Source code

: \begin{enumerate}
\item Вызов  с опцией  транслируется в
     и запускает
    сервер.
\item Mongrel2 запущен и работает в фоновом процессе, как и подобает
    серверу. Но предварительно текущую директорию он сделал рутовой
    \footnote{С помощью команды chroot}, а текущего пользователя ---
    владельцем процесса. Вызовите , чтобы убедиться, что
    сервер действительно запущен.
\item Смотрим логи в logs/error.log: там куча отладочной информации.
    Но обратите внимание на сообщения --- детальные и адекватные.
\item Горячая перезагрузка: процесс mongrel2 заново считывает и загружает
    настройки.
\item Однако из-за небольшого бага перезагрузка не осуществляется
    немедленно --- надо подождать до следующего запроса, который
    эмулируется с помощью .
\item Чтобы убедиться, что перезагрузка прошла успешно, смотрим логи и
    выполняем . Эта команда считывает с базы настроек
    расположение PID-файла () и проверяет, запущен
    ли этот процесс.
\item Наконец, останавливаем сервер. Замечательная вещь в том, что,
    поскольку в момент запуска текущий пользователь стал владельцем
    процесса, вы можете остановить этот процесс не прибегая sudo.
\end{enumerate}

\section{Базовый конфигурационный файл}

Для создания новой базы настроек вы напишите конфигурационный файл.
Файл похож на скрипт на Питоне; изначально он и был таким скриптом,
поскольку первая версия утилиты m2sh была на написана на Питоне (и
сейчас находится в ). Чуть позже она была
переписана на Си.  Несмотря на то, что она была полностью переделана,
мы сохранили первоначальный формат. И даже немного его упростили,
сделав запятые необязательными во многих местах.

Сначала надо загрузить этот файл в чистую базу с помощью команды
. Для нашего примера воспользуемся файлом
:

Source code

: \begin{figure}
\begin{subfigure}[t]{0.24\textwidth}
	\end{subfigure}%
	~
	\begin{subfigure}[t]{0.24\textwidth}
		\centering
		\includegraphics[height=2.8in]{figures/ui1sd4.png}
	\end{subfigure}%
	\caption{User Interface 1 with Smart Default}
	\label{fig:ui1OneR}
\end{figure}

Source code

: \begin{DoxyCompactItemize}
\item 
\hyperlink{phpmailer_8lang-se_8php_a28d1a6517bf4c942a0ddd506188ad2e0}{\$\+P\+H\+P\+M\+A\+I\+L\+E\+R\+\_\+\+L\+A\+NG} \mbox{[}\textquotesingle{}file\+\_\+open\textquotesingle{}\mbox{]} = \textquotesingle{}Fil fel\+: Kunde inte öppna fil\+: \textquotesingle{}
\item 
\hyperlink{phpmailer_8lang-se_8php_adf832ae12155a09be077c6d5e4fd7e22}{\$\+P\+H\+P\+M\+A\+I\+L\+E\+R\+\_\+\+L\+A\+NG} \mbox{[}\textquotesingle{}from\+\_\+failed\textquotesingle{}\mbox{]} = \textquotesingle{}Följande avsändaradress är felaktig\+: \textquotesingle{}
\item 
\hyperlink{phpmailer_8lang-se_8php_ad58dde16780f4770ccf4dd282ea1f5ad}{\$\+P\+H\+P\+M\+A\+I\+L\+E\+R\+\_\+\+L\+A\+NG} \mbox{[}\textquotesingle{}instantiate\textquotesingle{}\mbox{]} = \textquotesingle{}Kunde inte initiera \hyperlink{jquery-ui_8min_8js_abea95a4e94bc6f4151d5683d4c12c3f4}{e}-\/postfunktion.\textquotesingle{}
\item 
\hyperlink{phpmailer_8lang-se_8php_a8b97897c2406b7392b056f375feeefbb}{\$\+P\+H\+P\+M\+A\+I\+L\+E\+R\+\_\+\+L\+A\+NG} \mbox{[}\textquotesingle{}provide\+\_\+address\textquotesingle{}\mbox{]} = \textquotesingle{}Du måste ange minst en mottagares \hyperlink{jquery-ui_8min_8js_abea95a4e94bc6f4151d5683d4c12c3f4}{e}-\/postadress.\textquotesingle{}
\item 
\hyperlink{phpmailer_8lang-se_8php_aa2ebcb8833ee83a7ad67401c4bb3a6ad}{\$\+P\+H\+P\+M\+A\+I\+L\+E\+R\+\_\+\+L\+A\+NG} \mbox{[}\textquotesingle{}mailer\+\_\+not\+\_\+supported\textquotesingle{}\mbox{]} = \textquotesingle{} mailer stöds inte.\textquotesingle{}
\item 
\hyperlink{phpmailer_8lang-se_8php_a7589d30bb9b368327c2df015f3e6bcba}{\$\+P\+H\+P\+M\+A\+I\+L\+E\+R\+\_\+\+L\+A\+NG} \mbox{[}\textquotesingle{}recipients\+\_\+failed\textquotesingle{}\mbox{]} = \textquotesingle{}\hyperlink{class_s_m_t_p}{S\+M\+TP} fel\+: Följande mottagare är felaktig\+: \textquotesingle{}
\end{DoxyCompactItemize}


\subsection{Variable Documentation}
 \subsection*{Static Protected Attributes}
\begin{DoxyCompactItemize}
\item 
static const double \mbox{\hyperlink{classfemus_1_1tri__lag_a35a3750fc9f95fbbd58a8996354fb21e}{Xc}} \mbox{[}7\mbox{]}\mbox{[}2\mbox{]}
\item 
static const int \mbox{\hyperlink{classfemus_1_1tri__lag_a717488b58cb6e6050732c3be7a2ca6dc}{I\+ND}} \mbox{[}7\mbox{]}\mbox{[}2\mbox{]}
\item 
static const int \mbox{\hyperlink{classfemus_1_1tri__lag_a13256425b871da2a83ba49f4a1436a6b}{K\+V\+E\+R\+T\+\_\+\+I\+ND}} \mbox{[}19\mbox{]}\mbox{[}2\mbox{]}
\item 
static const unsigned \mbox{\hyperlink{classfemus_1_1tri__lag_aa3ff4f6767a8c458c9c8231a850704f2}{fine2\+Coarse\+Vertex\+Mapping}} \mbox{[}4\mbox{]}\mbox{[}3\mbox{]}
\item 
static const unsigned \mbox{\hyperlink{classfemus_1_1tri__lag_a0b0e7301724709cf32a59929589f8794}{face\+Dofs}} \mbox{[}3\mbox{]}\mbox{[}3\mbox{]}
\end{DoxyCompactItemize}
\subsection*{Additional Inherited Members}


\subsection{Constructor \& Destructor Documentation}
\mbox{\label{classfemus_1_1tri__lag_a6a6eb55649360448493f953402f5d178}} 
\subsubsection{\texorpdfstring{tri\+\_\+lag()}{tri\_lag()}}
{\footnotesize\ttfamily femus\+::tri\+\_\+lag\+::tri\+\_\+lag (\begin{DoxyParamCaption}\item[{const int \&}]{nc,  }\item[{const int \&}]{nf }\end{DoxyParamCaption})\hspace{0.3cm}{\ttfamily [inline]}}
────────────────────────────────────────
Task requirements => The full set of entries should be copied out exactly as given.

Written solution =>
Source code

: \begin{enumerate}
\item Вызов  с опцией  транслируется в
     и запускает
    сервер.
\item Mongrel2 запущен и работает в фоновом процессе, как и подобает
    серверу. Но предварительно текущую директорию он сделал рутовой
    \footnote{С помощью команды chroot}, а текущего пользователя ---
    владельцем процесса. Вызовите , чтобы убедиться, что
    сервер действительно запущен.
\item Смотрим логи в logs/error.log: там куча отладочной информации.
    Но обратите внимание на сообщения --- детальные и адекватные.
\item Горячая перезагрузка: процесс mongrel2 заново считывает и загружает
    настройки.
\item Однако из-за небольшого бага перезагрузка не осуществляется
    немедленно --- надо подождать до следующего запроса, который
    эмулируется с помощью .
\item Чтобы убедиться, что перезагрузка прошла успешно, смотрим логи и
    выполняем . Эта команда считывает с базы настроек
    расположение PID-файла () и проверяет, запущен
    ли этот процесс.
\item Наконец, останавливаем сервер. Замечательная вещь в том, что,
    поскольку в момент запуска текущий пользователь стал владельцем
    процесса, вы можете остановить этот процесс не прибегая sudo.
\end{enumerate}

\section{Базовый конфигурационный файл}

Для создания новой базы настроек вы напишите конфигурационный файл.
Файл похож на скрипт на Питоне; изначально он и был таким скриптом,
поскольку первая версия утилиты m2sh была на написана на Питоне (и
сейчас находится в ). Чуть позже она была
переписана на Си.  Несмотря на то, что она была полностью переделана,
мы сохранили первоначальный формат. И даже немного его упростили,
сделав запятые необязательными во многих местах.

Сначала надо загрузить этот файл в чистую базу с помощью команды
. Для нашего примера воспользуемся файлом
:

Source code

: \begin{figure}
\begin{subfigure}[t]{0.24\textwidth}
	\end{subfigure}%
	~
	\begin{subfigure}[t]{0.24\textwidth}
		\centering
		\includegraphics[height=2.8in]{figures/ui1sd4.png}
	\end{subfigure}%
	\caption{User Interface 1 with Smart Default}
	\label{fig:ui1OneR}
\end{figure}

Source code

: \begin{DoxyCompactItemize}
\item 
\hyperlink{phpmailer_8lang-se_8php_a28d1a6517bf4c942a0ddd506188ad2e0}{\$\+P\+H\+P\+M\+A\+I\+L\+E\+R\+\_\+\+L\+A\+NG} \mbox{[}\textquotesingle{}file\+\_\+open\textquotesingle{}\mbox{]} = \textquotesingle{}Fil fel\+: Kunde inte öppna fil\+: \textquotesingle{}
\item 
\hyperlink{phpmailer_8lang-se_8php_adf832ae12155a09be077c6d5e4fd7e22}{\$\+P\+H\+P\+M\+A\+I\+L\+E\+R\+\_\+\+L\+A\+NG} \mbox{[}\textquotesingle{}from\+\_\+failed\textquotesingle{}\mbox{]} = \textquotesingle{}Följande avsändaradress är felaktig\+: \textquotesingle{}
\item 
\hyperlink{phpmailer_8lang-se_8php_ad58dde16780f4770ccf4dd282ea1f5ad}{\$\+P\+H\+P\+M\+A\+I\+L\+E\+R\+\_\+\+L\+A\+NG} \mbox{[}\textquotesingle{}instantiate\textquotesingle{}\mbox{]} = \textquotesingle{}Kunde inte initiera \hyperlink{jquery-ui_8min_8js_abea95a4e94bc6f4151d5683d4c12c3f4}{e}-\/postfunktion.\textquotesingle{}
\item 
\hyperlink{phpmailer_8lang-se_8php_a8b97897c2406b7392b056f375feeefbb}{\$\+P\+H\+P\+M\+A\+I\+L\+E\+R\+\_\+\+L\+A\+NG} \mbox{[}\textquotesingle{}provide\+\_\+address\textquotesingle{}\mbox{]} = \textquotesingle{}Du måste ange minst en mottagares \hyperlink{jquery-ui_8min_8js_abea95a4e94bc6f4151d5683d4c12c3f4}{e}-\/postadress.\textquotesingle{}
\item 
\hyperlink{phpmailer_8lang-se_8php_aa2ebcb8833ee83a7ad67401c4bb3a6ad}{\$\+P\+H\+P\+M\+A\+I\+L\+E\+R\+\_\+\+L\+A\+NG} \mbox{[}\textquotesingle{}mailer\+\_\+not\+\_\+supported\textquotesingle{}\mbox{]} = \textquotesingle{} mailer stöds inte.\textquotesingle{}
\item 
\hyperlink{phpmailer_8lang-se_8php_a7589d30bb9b368327c2df015f3e6bcba}{\$\+P\+H\+P\+M\+A\+I\+L\+E\+R\+\_\+\+L\+A\+NG} \mbox{[}\textquotesingle{}recipients\+\_\+failed\textquotesingle{}\mbox{]} = \textquotesingle{}\hyperlink{class_s_m_t_p}{S\+M\+TP} fel\+: Följande mottagare är felaktig\+: \textquotesingle{}
\end{DoxyCompactItemize}


\subsection{Variable Documentation}
 \subsection*{Static Protected Attributes}
\begin{DoxyCompactItemize}
\item 
static const double \mbox{\hyperlink{classfemus_1_1tri__lag_a35a3750fc9f95fbbd58a8996354fb21e}{Xc}} \mbox{[}7\mbox{]}\mbox{[}2\mbox{]}
\item 
static const int \mbox{\hyperlink{classfemus_1_1tri__lag_a717488b58cb6e6050732c3be7a2ca6dc}{I\+ND}} \mbox{[}7\mbox{]}\mbox{[}2\mbox{]}
\item 
static const int \mbox{\hyperlink{classfemus_1_1tri__lag_a13256425b871da2a83ba49f4a1436a6b}{K\+V\+E\+R\+T\+\_\+\+I\+ND}} \mbox{[}19\mbox{]}\mbox{[}2\mbox{]}
\item 
static const unsigned \mbox{\hyperlink{classfemus_1_1tri__lag_aa3ff4f6767a8c458c9c8231a850704f2}{fine2\+Coarse\+Vertex\+Mapping}} \mbox{[}4\mbox{]}\mbox{[}3\mbox{]}
\item 
static const unsigned \mbox{\hyperlink{classfemus_1_1tri__lag_a0b0e7301724709cf32a59929589f8794}{face\+Dofs}} \mbox{[}3\mbox{]}\mbox{[}3\mbox{]}
\end{DoxyCompactItemize}
\subsection*{Additional Inherited Members}


\subsection{Constructor \& Destructor Documentation}
\mbox{\label{classfemus_1_1tri__lag_a6a6eb55649360448493f953402f5d178}} 
\subsubsection{\texorpdfstring{tri\+\_\+lag()}{tri\_lag()}}
{\footnotesize\ttfamily femus\+::tri\+\_\+lag\+::tri\+\_\+lag (\begin{DoxyParamCaption}\item[{const int \&}]{nc,  }\item[{const int \&}]{nf }\end{DoxyParamCaption})\hspace{0.3cm}{\ttfamily [inline]}}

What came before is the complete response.